This particular angelica absolute is dark in colur and semi-viscous in texture. It has an incredibly musky and smoky fragrance and I can see it working beautifully in spicy and warm orientals and leathers. Another use for angelica is in chypre and fougere compositions, but I feel that the root oils might be more fitting for these uses. Strangely, it shares some similarities to immortelle – living on the borderline between herbaceous and bizarrely sweet.
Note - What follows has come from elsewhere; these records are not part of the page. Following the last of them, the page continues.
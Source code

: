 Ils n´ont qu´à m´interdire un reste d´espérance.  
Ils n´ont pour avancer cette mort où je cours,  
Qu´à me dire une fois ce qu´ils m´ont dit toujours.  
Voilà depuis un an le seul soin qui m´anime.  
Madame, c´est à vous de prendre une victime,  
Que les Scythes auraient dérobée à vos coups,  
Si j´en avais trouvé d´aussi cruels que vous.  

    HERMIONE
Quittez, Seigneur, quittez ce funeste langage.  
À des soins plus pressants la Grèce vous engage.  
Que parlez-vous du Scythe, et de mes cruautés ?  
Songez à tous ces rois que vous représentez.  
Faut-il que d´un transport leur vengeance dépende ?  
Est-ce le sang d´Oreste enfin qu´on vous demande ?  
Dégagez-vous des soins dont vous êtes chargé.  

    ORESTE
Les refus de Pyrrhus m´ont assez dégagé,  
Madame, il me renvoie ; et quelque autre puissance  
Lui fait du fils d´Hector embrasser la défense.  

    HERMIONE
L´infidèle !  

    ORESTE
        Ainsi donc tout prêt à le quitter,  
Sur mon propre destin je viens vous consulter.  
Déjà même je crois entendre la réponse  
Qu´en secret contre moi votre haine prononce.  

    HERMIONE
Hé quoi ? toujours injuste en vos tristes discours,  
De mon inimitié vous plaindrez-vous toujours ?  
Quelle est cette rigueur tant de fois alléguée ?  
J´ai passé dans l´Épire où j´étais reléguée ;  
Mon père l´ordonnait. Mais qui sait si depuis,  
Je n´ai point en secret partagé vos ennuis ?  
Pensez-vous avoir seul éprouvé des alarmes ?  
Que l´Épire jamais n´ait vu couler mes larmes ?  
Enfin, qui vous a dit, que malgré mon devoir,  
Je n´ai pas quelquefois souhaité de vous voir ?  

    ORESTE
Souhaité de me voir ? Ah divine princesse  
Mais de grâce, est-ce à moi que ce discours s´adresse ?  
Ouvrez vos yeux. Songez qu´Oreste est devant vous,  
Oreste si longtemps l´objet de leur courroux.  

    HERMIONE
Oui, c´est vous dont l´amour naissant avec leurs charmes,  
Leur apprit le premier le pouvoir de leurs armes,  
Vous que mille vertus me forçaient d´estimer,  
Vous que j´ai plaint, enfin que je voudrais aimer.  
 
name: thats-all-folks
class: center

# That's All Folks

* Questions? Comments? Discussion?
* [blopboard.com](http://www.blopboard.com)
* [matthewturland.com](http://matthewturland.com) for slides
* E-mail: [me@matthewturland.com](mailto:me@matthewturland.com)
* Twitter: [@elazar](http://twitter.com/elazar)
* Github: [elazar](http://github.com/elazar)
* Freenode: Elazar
I’ve used it recently in two of my mods for a perfume called Gaucho which I’ve been working on for the past 7 years. Although it seemed to have provided an interesting counter points to the other elements in that perfume (dry-green and coumarin-bittersweet) it did not provide a breakthrough. Plus I made the mistake of also using the angelica root oil with the celery dryout (which is definitely not what I was looking for!). The angelica absolute on its own might just be the answer for an animalic musky note sans the lactones sensitization issues that costus poses. It’s by no menas a substitute for costus, but it may provide the aspects of costus I am wishing for in this composition. After all, being named after a Gaucho just asks for some animalic elements!

So what's the next step? Perhaps pairing some angelica root absolute with my first mod for a champaca soliflore. Or as a base for a peppery-leathery composition. When the fear of a note is lifted many doors are opened…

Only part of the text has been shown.